Reports to Peter the Great

Vitus Bering (1681 – 1742)
Danish-Russian navigator, naval officer, Arctic explorer.

Vitus Jonassen Bering was a Danish navigator and notable explorer. When he was still a young man, he left for the sea, and spent most of his life exploring. He joined the Russian Navy in 1703,

Bering distinguished himself during Russia's war with Sweden, and when it concluded, he was employed by Czar Peter the Great to lead an expedition and explore the eastern-most limits of the north coast of Asia. At that time, much of the world was uncharted, and it was not known whether Asia and America were connected or separate land masses. Bering left St. Petersburg on February 5, 1725 leading an expedition that traveled across Siberia and set up a base in Kamchatka. From there, the expedition constructed ships and prepared for sea. In 1728, he sailed through the strait that now bears his name, proving that America and Asia were separate continents. The expedition returned to St. Petersburg in 1730.

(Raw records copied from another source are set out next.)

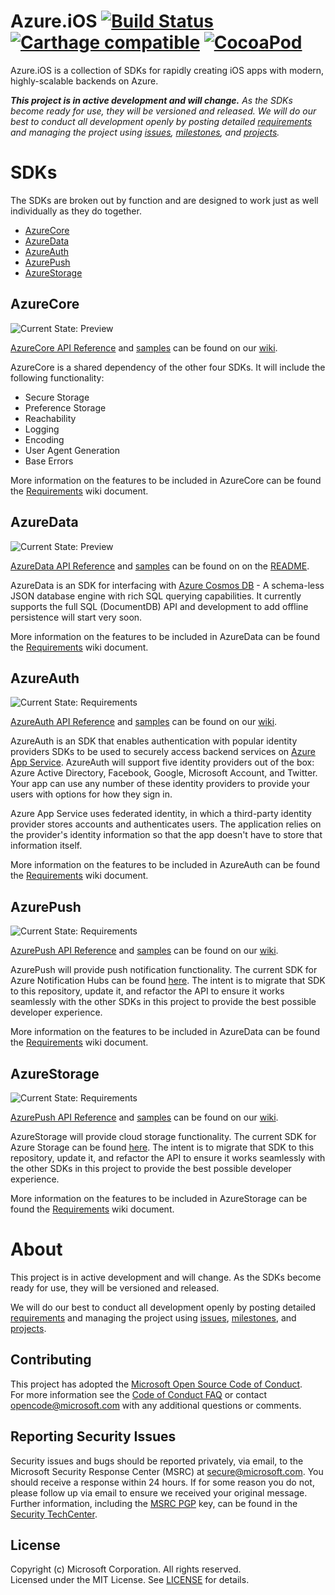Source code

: 

# Azure.iOS [![Build Status](https://travis-ci.org/Azure/Azure.iOS.svg?branch=master)](https://travis-ci.org/Azure/Azure.iOS) [![Carthage compatible](https://img.shields.io/badge/Carthage-compatible-4BC51D.svg?style=flat)](https://github.com/Carthage/Carthage) [![CocoaPod](https://img.shields.io/cocoapods/v/AzureData.svg)](https://cocoapods.org/pods/AzureData)

Azure.iOS is a collection of SDKs for rapidly creating iOS apps with modern, highly-scalable backends on Azure.

_**This project is in active development and will change.** As the SDKs become ready for use, they will be versioned and released. We will do our best to conduct all development openly by posting detailed [requirements](https://github.com/Azure/Azure.iOS/wiki/Requirements) and managing the project using [issues](https://github.com/Azure/Azure.iOS/issues), [milestones](https://github.com/Azure/Azure.iOS/milestones), and [projects](https://github.com/Azure/Azure.iOS/projects)._

# SDKs
The SDKs are broken out by function and are designed to work just as well individually as they do together.
- [AzureCore](AzureCore)
- [AzureData](AzureData)
- [AzureAuth](AzureAuth)
- [AzurePush](AzurePush)
- [AzureStorage](AzureStorage)

## AzureCore
![Current State: Preview](https://img.shields.io/badge/Current_State-Preview-green.svg)

[AzureCore API Reference](https://github.com/Azure/Azure.iOS/wiki/AzureCore) and [samples](https://github.com/Azure/Azure.iOS/wiki/AzureCore) can be found on our [wiki](https://github.com/Azure/Azure.iOS/wiki).

AzureCore is a shared dependency of the other four SDKs. It will include the following functionality:
- Secure Storage
- Preference Storage
- Reachability
- Logging
- Encoding
- User Agent Generation
- Base Errors

More information on the features to be included in AzureCore can be found the [Requirements](https://github.com/Azure/Azure.iOS/wiki/Requirements-AzureCore) wiki document.


## AzureData
![Current State: Preview](https://img.shields.io/badge/Current_State-Preview-green.svg)

[AzureData API Reference](AzureData#usage) and [samples](Example/AzureData%20iOS%20Example) can be found on on the [README](AzureData).

AzureData is an SDK for interfacing with [Azure Cosmos DB](https://docs.microsoft.com/en-us/azure/cosmos-db/sql-api-introduction) - A schema-less JSON database engine with rich SQL querying capabilities. It currently supports the full SQL (DocumentDB) API and development to add offline persistence will start very soon.


More information on the features to be included in AzureData can be found the [Requirements](https://github.com/Azure/Azure.iOS/wiki/Requirements-AzureData) wiki document.


## AzureAuth
![Current State: Requirements](https://img.shields.io/badge/Current_State-Requirements-red.svg)

[AzureAuth API Reference](https://github.com/Azure/Azure.iOS/wiki/AzureAuth) and [samples](https://github.com/Azure/Azure.iOS/wiki/AzureAuth) can be found on our [wiki](https://github.com/Azure/Azure.iOS/wiki).

AzureAuth is an SDK that enables authentication with popular identity providers SDKs to be used to securely access backend services on [Azure App Service](https://docs.microsoft.com/en-us/azure/app-service/app-service-authentication-overview). AzureAuth will support five identity providers out of the box: Azure Active Directory, Facebook, Google, Microsoft Account, and Twitter. Your app can use any number of these identity providers to provide your users with options for how they sign in.

Azure App Service uses federated identity, in which a third-party identity provider stores accounts and authenticates users. The application relies on the provider's identity information so that the app doesn't have to store that information itself. 

More information on the features to be included in AzureAuth can be found the [Requirements](https://github.com/Azure/Azure.iOS/wiki/Requirements-AzureAuth) wiki document.


## AzurePush
![Current State: Requirements](https://img.shields.io/badge/Current_State-Requirements-red.svg)

[AzurePush API Reference](https://github.com/Azure/Azure.iOS/wiki/AzurePush) and [samples](https://github.com/Azure/Azure.iOS/wiki/AzurePush) can be found on our [wiki](https://github.com/Azure/Azure.iOS/wiki).

AzurePush will provide push notification functionality.  The current SDK for Azure Notification Hubs can be found [here](https://github.com/Azure/azure-notificationhubs/tree/master/iOS/WindowsAzureMessaging). The intent is to migrate that SDK to this repository, update it, and refactor the API to ensure it works seamlessly with the other SDKs in this project to provide the best possible developer experience.


More information on the features to be included in AzureData can be found the [Requirements](https://github.com/Azure/Azure.iOS/wiki/Requirements-AzurePush) wiki document.


## AzureStorage
![Current State: Requirements](https://img.shields.io/badge/Current_State-Requirements-red.svg)

[AzurePush API Reference](https://github.com/Azure/Azure.iOS/wiki/AzurePush) and [samples](https://github.com/Azure/Azure.iOS/wiki/AzurePush) can be found on our [wiki](https://github.com/Azure/Azure.iOS/wiki).

AzureStorage will provide cloud storage functionality.  The current SDK for Azure Storage can be found [here](https://github.com/Azure/azure-storage-ios). The intent is to migrate that SDK to this repository, update it, and refactor the API to ensure it works seamlessly with the other SDKs in this project to provide the best possible developer experience.

More information on the features to be included in AzureStorage can be found the [Requirements](https://github.com/Azure/Azure.iOS/wiki/Requirements-AzureStorage) wiki document.


# About
This project is in active development and will change. As the SDKs become ready for use, they will be versioned and released.

We will do our best to conduct all development openly by posting detailed [requirements](https://github.com/Azure/Azure.iOS/wiki/Requirements) and managing the project using [issues](https://github.com/Azure/Azure.iOS/issues), [milestones](https://github.com/Azure/Azure.iOS/milestones), and [projects](https://github.com/Azure/Azure.iOS/projects).

## Contributing
This project has adopted the [Microsoft Open Source Code of Conduct](https://opensource.microsoft.com/codeofconduct/).  
For more information see the [Code of Conduct FAQ](https://opensource.microsoft.com/codeofconduct/faq/) or contact [opencode@microsoft.com](mailto:opencode@microsoft.com) with any additional questions or comments.

## Reporting Security Issues
Security issues and bugs should be reported privately, via email, to the Microsoft Security Response Center (MSRC) at [secure@microsoft.com](mailto:secure@microsoft.com). You should receive a response within 24 hours. If for some reason you do not, please follow up via email to ensure we received your original message. Further information, including the [MSRC PGP](https://technet.microsoft.com/en-us/security/dn606155) key, can be found in the [Security TechCenter](https://technet.microsoft.com/en-us/security/default).

## License
Copyright (c) Microsoft Corporation. All rights reserved.  
Licensed under the MIT License.  See [LICENSE](License) for details.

Russia commissioned Bering to lead another expedition, an enormous undertaking that became known as The Great Northern Expedition. It is said that ten thousand men took part in the quest to map the Russian-Siberian coast, and the western coast of America, as far south as Mexico. It wasn't until 1740 that Bering reached Kamchatka, having spent the first years of the journey exploring northern Siberia. The 1733 expedition eventually spanned a decade. Bering sighted the volcano Mount Saint Elias in 1741, and sailed past Kodiak Island. Violent Arctic storms and crew sickness prevented Bering from completing his explorations. His ship, the Saint Peter, was wrecked on a desolate island. Bering died of scurvy on the island that now bears his name in December,1741.